In this context, it becomes clear that his recent comments ripping on Ohio State are simply a feeble ploy to attract UM law grads.
And for the record, Scalia is a total dick. When he came to Ann Arbor to speak, the first thing he did was yell at the law school's long-time photographer in front of a packed crowd. I could give a rat's ass about his stupid gimmicky legal philosophy and whether it's correct.
quite the opposite is true.
Originalism a/k/a/ "intentionalism" is quite predictable. And the furthest thing from "gimmicky."
I said I didn't care about whatever legal philosophy he supports. He treats other people like shit. He's a dick. I don't care what he thinks about anything, including Ohio State. Get it?
You happen to be wrong. Scalia has more friends on the court than any Justice. Ruth Bade Ginsburg, a liberal, and he are great friends. You don't get that by being a dick.
that postmodernism is destructive and has the intellectual value of rat feces.
This thread is stupid, as are most of the posters scrutinizing a Supreme Court Justice as if they are the epitome of wisdom and knowledge.
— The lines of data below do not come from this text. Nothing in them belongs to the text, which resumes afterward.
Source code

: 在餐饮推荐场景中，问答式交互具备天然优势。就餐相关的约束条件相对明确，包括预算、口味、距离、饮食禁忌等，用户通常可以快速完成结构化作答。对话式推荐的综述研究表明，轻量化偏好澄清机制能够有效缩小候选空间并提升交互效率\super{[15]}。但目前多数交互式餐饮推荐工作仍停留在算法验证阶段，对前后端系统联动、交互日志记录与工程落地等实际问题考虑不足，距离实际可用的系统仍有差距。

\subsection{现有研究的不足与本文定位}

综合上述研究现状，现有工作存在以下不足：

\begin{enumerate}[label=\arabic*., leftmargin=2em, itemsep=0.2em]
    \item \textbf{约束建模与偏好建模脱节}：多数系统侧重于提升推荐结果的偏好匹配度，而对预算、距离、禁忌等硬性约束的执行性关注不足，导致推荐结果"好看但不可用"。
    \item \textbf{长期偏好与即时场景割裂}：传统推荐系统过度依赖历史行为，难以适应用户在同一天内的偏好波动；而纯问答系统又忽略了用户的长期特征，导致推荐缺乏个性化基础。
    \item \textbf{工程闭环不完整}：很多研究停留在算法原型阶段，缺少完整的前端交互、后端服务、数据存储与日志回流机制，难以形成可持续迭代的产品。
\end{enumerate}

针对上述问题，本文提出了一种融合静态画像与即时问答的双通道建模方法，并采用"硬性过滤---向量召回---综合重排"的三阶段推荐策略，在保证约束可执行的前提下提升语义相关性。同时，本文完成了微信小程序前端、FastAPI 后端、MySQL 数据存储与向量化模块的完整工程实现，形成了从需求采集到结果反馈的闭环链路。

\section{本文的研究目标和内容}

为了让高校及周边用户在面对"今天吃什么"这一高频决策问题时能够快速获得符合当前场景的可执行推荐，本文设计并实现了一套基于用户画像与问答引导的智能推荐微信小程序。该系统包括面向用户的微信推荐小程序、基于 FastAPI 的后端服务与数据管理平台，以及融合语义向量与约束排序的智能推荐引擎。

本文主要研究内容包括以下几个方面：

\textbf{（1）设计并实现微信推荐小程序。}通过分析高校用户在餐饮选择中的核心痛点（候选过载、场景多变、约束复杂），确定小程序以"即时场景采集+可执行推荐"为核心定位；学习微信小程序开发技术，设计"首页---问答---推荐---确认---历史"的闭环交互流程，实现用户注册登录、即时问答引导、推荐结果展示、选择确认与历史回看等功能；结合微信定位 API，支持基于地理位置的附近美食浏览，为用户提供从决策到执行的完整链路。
Did you know that Ruth Bader Ginsburg received an honorary degree from the University of Michigan (http://www.michigandaily.com/content/pinsky-speak-graduation) in 2001 right before the UM admissions policy case was coming before the court (http://www.vpcomm.umich.edu/admissions/legal/grutter/gru-ussc-op.html)? And she didn't recuse herself? And that fact was convieniently left out in most news reporting on the matter. Oh and when introduced at the graduation ceremony (I was there sitting in the stands in grad garb listening), she was lauded as a defender of "diversity in higher education". Huh.
So apparently, for constitutional revisionist jurists, it's OK for conflict of interest to just be glossed over when its a DEFENDANT PAYING A SITTING JURIST within 18 months of hearing a case.
Scalia writes some of the best researched and intellectually sound opinions consistant with a originalist interpretation of US constitutional law. You won't find him quoting non-ratified UN treaties or Scottish common law or "what I think is fair" as justifications for his decisions.
....is that Ginsburg and Scalia are incredibly close friends outside of the Court. Proof that ideology does not need to trump respect or other shared interests.
Ideology, no. Football rivalry, yes.
Then again, if you can explain why civility should be expected when we're arguing over the future of our nation and actual effects on peoples' lives; but be thrown out the window when a football team in maize and blue plays a (the) football team in (the) scarlet and (fake) silver, then you have won a no-expense opportunity to explain it to Misopogal.